ACTIVITY: For the entries that appear below, write out the exact text and omit the pictures.

[Stored items from a collection]
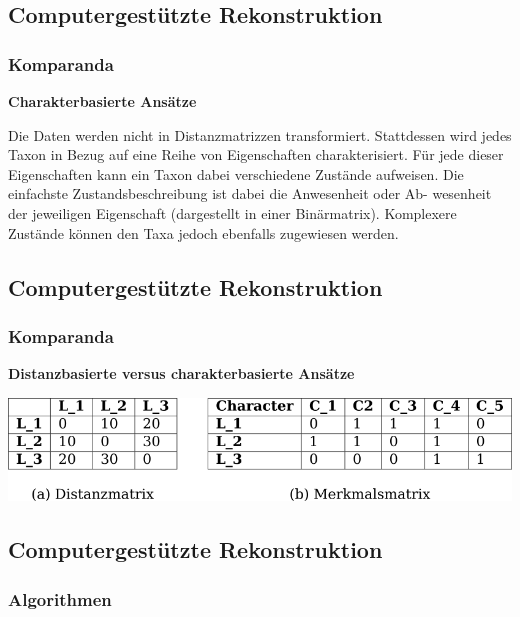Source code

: \subsection{\texorpdfstring{{Computergestützte
Rekonstruktion}}{Computergestützte Rekonstruktion}}

\subsubsection{\texorpdfstring{{Komparanda}}{Komparanda}}

\textbf{Charakterbasierte Ansätze}

Die Daten werden nicht in Distanzmatrizzen transformiert. Stattdessen
wird jedes Taxon in Bezug auf eine Reihe von Eigenschaften
charakterisiert. Für jede dieser Eigenschaften kann ein Taxon dabei
verschiedene Zustände aufweisen. Die einfachste Zustandsbeschreibung ist
dabei die Anwesenheit oder Ab- wesenheit der jeweiligen Eigenschaft
(dargestellt in einer Binärmatrix). Komplexere Zustände können den Taxa
jedoch ebenfalls zugewiesen werden.

\subsection{\texorpdfstring{{Computergestützte
Rekonstruktion}}{Computergestützte Rekonstruktion}}

\subsubsection{\texorpdfstring{{Komparanda}}{Komparanda}}

\textbf{Distanzbasierte versus charakterbasierte Ansätze}

\href{img/perspective.png}{\includegraphics{img/perspective.png}}

\subsection{\texorpdfstring{{Computergestützte
Rekonstruktion}}{Computergestützte Rekonstruktion}}

\subsubsection{\texorpdfstring{{Algorithmen}}{Algorithmen}}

OUTPUT OF THE TASK:
Source code

: \subsection{\texorpdfstring{{Computergestützte
Rekonstruktion}}{Computergestützte Rekonstruktion}}

\subsubsection{\texorpdfstring{{Komparanda}}{Komparanda}}

\textbf{Charakterbasierte Ansätze}

Die Daten werden nicht in Distanzmatrizzen transformiert. Stattdessen
wird jedes Taxon in Bezug auf eine Reihe von Eigenschaften
charakterisiert. Für jede dieser Eigenschaften kann ein Taxon dabei
verschiedene Zustände aufweisen. Die einfachste Zustandsbeschreibung ist
dabei die Anwesenheit oder Ab- wesenheit der jeweiligen Eigenschaft
(dargestellt in einer Binärmatrix). Komplexere Zustände können den Taxa
jedoch ebenfalls zugewiesen werden.

\subsection{\texorpdfstring{{Computergestützte
Rekonstruktion}}{Computergestützte Rekonstruktion}}

\subsubsection{\texorpdfstring{{Komparanda}}{Komparanda}}

\textbf{Distanzbasierte versus charakterbasierte Ansätze}

\href{img/perspective.png}{\includegraphics{img/perspective.png}}

\subsection{\texorpdfstring{{Computergestützte
Rekonstruktion}}{Computergestützte Rekonstruktion}}

\subsubsection{\texorpdfstring{{Algorithmen}}{Algorithmen}}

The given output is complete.